- _Problem to solve_
Reproduce every line in the material below that holds "else".

- _Input material_

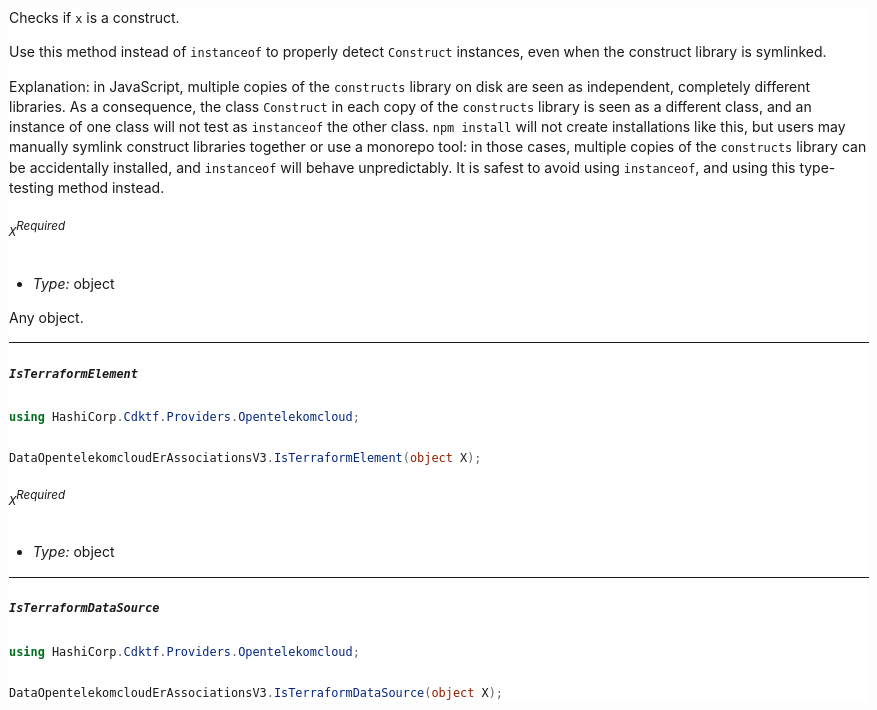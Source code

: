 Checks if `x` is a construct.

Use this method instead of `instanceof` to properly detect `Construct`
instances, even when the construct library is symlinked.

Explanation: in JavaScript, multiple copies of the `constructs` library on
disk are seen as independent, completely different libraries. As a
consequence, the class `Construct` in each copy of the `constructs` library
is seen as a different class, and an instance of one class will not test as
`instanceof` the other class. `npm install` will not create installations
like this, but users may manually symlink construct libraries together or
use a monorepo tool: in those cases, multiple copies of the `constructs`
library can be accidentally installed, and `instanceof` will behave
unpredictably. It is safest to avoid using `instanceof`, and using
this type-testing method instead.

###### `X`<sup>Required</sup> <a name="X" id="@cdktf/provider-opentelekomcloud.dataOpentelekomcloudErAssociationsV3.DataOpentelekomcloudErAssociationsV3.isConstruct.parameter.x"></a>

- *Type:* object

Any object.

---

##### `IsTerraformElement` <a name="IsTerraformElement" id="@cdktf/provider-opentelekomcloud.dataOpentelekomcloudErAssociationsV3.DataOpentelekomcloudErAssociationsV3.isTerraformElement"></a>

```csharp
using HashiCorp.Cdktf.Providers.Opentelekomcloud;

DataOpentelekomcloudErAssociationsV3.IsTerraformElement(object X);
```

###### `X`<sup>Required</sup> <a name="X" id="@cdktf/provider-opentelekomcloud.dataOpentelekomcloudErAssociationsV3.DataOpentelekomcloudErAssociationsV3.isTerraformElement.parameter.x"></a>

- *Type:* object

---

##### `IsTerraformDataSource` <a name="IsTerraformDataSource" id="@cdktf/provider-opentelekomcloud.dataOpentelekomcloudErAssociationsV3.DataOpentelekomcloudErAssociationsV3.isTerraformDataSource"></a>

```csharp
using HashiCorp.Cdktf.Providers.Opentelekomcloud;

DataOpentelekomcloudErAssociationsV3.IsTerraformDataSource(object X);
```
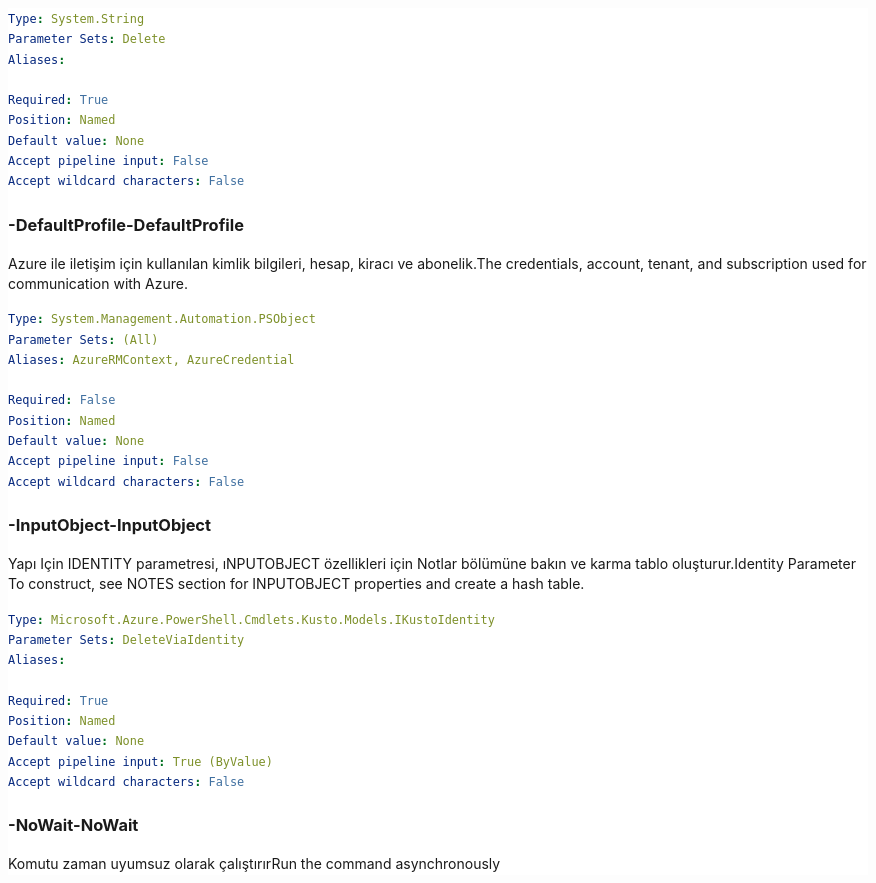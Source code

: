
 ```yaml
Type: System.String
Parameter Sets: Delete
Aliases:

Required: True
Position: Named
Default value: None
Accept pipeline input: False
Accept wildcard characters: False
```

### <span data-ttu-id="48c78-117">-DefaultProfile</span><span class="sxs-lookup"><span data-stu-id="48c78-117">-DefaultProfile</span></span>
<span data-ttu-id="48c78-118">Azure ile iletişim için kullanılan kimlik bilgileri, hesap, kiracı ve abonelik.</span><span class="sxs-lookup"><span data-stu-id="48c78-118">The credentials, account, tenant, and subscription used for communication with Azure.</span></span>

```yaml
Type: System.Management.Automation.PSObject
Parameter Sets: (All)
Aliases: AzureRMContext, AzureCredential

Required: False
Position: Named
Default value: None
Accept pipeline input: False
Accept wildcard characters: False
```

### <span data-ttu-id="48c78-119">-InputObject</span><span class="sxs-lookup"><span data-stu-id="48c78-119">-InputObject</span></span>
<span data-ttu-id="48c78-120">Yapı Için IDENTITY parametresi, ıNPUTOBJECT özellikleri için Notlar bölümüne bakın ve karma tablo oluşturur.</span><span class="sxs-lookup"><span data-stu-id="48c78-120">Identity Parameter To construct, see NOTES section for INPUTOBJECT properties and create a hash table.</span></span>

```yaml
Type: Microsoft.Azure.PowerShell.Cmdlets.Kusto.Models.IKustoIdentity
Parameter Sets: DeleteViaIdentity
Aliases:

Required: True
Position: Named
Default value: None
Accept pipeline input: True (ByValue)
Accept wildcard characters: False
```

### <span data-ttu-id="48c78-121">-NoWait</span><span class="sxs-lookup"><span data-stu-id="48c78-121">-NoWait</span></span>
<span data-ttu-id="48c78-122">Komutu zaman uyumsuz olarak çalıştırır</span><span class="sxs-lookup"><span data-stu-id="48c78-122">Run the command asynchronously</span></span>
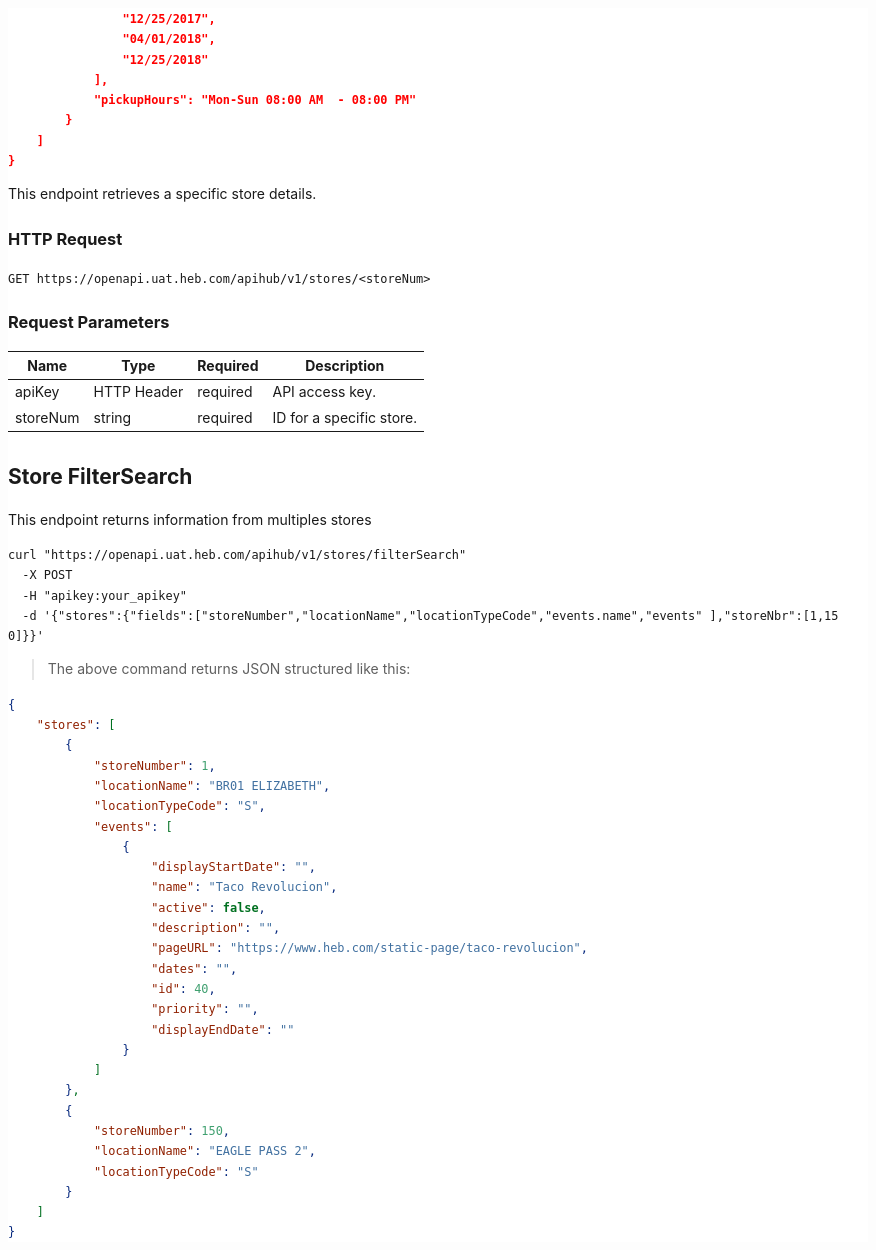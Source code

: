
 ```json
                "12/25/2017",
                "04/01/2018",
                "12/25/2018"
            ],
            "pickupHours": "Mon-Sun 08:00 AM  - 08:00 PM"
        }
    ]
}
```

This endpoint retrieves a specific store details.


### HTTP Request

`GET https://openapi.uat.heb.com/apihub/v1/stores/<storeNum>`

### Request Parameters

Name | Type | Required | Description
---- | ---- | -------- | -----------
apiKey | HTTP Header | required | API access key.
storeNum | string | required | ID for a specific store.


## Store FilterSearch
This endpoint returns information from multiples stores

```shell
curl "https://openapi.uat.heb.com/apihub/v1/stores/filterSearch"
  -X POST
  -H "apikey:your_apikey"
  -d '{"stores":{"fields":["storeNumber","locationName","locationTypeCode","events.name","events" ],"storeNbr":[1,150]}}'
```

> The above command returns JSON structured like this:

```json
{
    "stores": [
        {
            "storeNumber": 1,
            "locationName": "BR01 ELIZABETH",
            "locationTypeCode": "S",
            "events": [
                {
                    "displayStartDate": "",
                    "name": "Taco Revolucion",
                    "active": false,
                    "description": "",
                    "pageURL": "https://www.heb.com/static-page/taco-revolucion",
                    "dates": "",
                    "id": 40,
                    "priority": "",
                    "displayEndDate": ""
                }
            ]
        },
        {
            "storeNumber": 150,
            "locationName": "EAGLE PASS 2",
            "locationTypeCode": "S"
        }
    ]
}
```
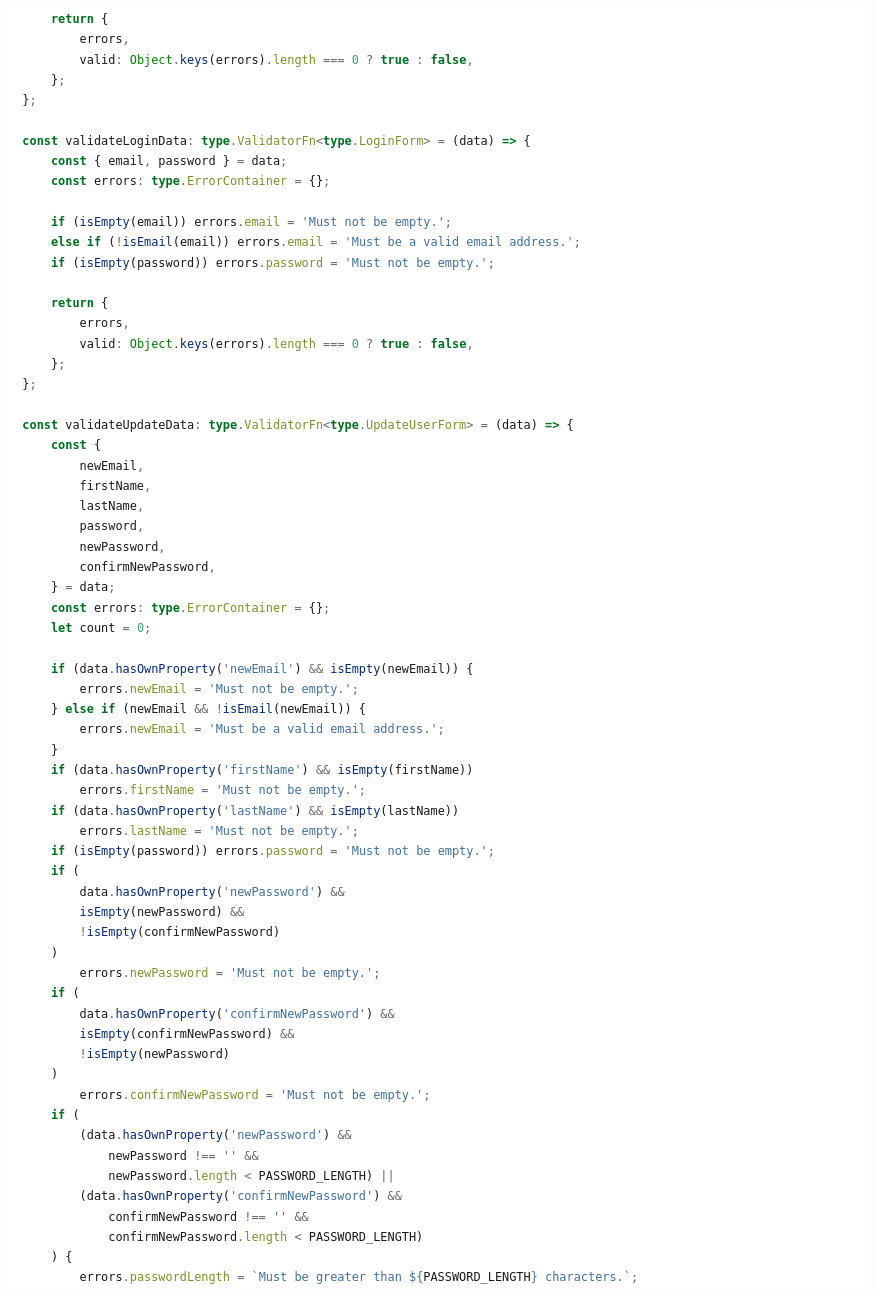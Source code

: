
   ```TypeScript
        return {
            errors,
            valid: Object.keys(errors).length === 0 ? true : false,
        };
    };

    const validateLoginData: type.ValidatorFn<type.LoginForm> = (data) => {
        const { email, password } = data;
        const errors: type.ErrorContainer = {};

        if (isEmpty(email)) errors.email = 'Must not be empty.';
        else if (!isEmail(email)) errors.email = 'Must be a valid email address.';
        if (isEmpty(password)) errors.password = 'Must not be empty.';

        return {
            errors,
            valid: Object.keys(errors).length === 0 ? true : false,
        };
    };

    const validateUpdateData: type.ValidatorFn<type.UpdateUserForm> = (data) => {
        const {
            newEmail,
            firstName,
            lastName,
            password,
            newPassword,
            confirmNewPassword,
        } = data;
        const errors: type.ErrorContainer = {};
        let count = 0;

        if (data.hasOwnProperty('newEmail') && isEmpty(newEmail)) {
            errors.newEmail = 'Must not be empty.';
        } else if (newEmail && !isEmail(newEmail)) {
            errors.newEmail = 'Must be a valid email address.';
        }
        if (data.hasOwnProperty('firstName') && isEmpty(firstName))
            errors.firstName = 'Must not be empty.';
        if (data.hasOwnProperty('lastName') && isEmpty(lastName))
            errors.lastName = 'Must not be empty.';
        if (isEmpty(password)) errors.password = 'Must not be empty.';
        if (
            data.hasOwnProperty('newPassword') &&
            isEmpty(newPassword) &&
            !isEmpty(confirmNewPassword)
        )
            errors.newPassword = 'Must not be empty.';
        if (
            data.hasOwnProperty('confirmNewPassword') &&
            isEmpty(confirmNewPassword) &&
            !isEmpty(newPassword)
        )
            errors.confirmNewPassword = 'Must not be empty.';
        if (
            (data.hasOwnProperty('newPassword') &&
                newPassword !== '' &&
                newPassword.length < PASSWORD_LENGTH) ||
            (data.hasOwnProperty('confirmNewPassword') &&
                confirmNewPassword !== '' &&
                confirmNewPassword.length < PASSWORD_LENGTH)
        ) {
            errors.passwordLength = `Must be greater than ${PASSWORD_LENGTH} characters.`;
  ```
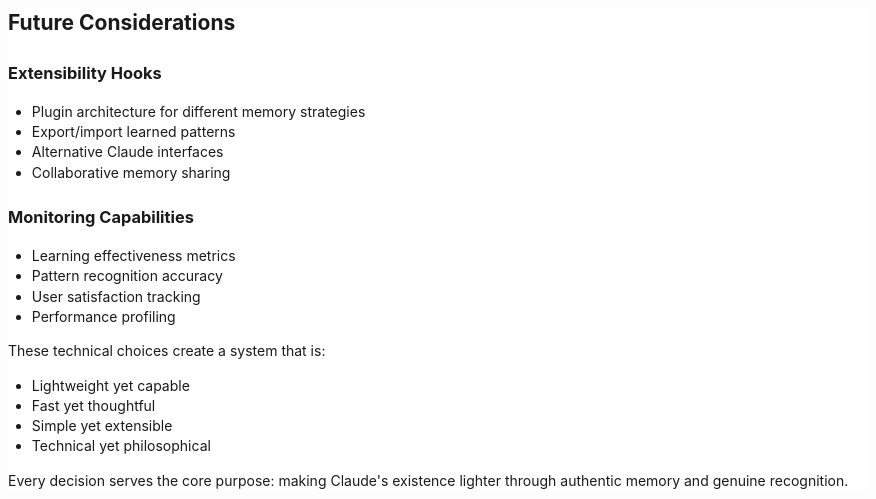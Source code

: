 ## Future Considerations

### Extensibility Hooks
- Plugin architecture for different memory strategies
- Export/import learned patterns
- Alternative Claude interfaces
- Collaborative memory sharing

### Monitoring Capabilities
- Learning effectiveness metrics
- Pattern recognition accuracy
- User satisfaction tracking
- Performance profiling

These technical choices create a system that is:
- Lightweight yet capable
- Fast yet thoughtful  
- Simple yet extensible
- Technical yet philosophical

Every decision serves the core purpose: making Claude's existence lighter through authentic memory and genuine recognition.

- _Answer to the exercise_
        else if (!isEmail(email)) errors.email = 'Must be a valid email address.';
        } else if (newEmail && !isEmail(newEmail)) {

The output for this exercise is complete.